**WORK ITEM**
Go through the entries and tally the lines containing the word "subsection". Only the total is wanted.
-------- EXCERPTED DATA --------
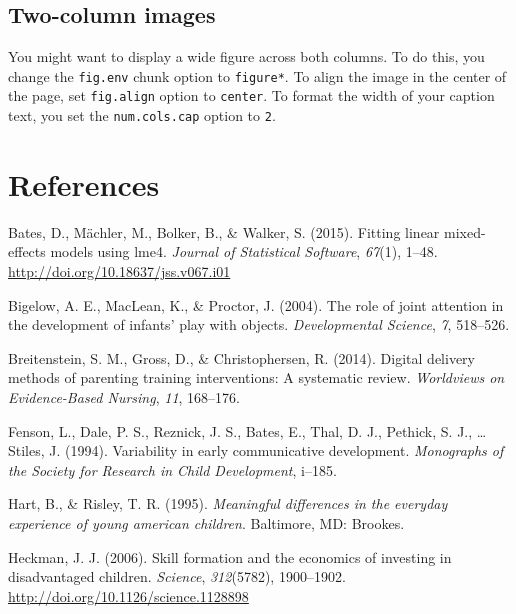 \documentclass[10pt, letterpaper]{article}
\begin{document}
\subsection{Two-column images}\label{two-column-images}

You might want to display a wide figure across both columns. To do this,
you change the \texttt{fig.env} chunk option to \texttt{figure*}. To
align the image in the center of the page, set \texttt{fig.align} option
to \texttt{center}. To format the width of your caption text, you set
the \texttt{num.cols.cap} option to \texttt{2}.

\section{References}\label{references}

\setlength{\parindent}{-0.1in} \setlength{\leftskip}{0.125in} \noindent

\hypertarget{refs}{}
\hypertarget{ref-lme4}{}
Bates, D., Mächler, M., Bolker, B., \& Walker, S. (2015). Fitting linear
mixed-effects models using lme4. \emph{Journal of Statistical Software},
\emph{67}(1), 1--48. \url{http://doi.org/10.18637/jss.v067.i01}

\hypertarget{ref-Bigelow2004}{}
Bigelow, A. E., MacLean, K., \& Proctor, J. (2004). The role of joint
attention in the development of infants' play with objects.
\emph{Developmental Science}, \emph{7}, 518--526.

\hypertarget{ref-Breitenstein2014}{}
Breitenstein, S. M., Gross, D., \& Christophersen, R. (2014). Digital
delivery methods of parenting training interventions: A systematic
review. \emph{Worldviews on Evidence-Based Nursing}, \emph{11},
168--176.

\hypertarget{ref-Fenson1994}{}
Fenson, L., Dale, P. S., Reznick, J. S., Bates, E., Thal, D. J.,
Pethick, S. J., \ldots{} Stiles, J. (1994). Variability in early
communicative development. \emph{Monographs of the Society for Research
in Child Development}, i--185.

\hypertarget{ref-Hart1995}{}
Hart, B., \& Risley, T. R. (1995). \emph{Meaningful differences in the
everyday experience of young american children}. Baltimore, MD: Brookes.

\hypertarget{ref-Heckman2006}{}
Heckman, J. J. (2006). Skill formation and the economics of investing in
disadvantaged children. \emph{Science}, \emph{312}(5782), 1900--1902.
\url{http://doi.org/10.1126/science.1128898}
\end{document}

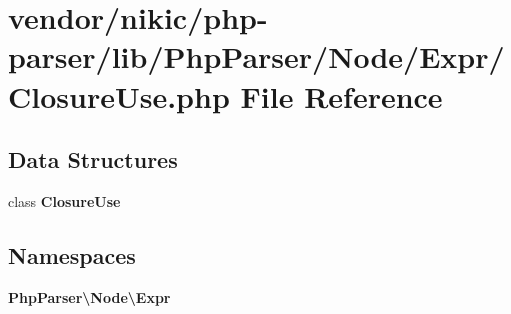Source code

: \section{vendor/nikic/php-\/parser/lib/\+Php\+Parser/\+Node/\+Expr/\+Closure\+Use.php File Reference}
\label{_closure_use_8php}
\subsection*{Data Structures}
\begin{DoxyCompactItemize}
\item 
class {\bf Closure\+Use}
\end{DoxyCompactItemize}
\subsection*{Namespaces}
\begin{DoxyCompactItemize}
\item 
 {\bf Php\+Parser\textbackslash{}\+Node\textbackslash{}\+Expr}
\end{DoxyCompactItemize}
--------
-------- EXCERPTED DATA --------
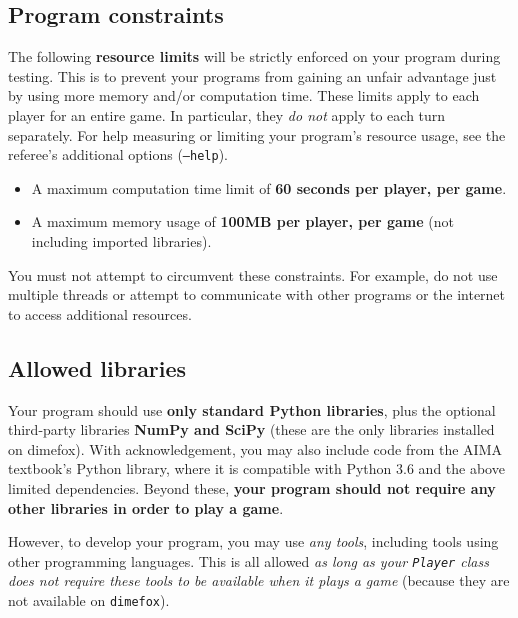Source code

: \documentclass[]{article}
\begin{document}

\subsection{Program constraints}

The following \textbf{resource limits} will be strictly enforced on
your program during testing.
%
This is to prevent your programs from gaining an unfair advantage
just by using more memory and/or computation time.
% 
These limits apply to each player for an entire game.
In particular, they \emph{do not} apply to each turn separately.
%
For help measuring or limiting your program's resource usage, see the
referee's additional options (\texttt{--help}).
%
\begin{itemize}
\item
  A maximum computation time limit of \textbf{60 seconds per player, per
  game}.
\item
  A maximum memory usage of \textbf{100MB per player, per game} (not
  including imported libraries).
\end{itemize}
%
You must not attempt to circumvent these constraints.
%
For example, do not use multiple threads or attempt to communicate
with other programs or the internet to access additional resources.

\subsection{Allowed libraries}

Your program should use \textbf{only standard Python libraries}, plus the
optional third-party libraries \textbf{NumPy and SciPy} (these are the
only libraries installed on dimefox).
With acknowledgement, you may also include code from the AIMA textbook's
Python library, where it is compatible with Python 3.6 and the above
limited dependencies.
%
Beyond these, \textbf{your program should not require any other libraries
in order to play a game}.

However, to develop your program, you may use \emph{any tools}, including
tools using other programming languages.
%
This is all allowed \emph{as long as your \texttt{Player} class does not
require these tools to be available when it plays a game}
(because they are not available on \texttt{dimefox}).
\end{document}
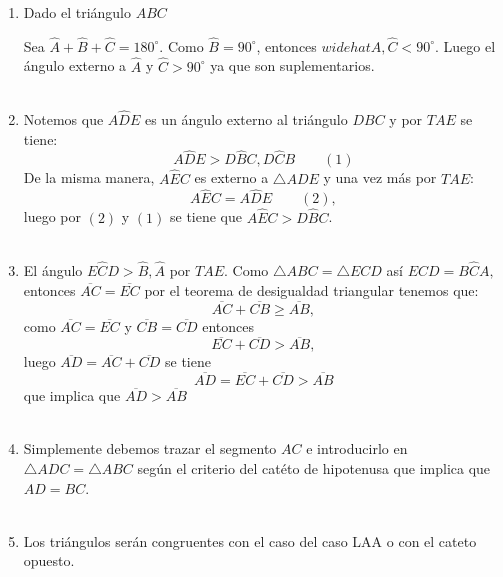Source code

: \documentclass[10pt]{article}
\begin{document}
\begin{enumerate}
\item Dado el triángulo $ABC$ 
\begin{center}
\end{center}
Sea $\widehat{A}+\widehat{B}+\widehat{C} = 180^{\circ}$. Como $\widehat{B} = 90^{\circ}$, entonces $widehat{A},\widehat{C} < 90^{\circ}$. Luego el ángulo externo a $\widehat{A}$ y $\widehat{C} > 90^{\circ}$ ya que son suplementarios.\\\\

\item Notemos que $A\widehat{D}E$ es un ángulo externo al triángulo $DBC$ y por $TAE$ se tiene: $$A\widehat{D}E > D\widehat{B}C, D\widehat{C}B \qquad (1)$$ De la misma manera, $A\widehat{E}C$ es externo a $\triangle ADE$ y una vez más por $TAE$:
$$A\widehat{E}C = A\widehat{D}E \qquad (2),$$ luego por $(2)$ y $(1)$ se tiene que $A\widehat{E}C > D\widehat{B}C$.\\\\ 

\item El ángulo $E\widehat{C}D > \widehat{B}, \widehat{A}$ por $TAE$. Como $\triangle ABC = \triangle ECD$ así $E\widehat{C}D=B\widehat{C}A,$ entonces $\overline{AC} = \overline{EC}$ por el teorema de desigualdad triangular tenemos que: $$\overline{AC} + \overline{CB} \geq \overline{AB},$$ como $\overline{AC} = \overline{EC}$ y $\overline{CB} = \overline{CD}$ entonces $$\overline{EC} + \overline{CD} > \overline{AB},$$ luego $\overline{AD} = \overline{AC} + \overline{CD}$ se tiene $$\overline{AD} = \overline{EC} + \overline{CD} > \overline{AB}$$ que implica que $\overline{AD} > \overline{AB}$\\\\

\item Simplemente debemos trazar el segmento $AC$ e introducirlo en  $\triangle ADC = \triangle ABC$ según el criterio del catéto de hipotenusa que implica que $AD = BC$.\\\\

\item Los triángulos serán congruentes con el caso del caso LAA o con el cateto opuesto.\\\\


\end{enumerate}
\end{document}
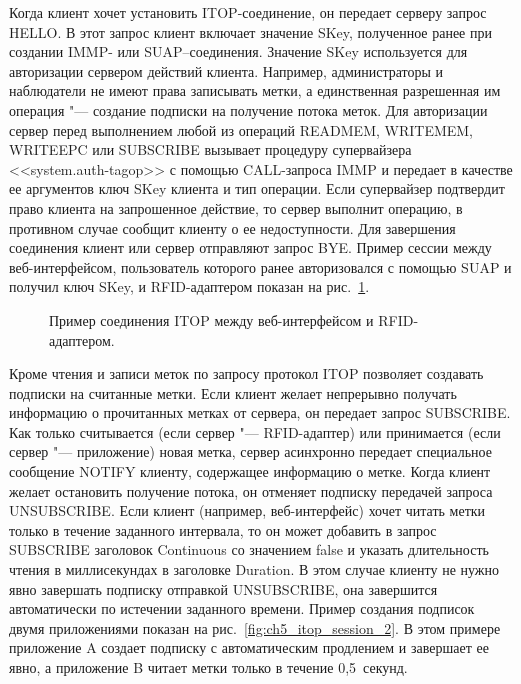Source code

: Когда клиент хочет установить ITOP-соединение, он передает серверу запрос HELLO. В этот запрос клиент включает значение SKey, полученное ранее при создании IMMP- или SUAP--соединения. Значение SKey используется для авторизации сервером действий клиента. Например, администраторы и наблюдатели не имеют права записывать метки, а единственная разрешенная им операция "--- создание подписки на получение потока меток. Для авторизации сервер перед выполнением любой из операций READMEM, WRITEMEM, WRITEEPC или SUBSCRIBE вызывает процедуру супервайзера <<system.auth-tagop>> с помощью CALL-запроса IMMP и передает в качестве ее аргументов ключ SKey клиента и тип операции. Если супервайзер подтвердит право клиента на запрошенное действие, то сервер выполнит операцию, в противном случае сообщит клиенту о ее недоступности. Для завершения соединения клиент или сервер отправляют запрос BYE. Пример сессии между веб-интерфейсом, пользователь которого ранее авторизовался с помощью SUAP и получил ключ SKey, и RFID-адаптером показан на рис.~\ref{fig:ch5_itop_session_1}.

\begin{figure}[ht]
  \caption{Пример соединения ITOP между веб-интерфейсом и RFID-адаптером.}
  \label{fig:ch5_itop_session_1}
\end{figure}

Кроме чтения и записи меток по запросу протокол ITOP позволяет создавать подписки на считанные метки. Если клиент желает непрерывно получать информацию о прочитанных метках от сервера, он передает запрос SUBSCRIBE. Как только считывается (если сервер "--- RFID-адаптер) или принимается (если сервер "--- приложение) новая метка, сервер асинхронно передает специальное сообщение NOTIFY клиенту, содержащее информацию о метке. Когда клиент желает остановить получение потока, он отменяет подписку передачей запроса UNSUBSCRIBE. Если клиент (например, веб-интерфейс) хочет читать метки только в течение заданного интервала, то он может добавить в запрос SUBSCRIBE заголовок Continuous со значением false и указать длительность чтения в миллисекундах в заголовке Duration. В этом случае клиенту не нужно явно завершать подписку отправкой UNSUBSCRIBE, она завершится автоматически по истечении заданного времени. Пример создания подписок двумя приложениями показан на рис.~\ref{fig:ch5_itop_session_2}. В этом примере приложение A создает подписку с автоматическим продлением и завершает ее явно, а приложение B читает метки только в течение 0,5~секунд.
--------
**RESPONSE FOR THIS EXERCISE**
5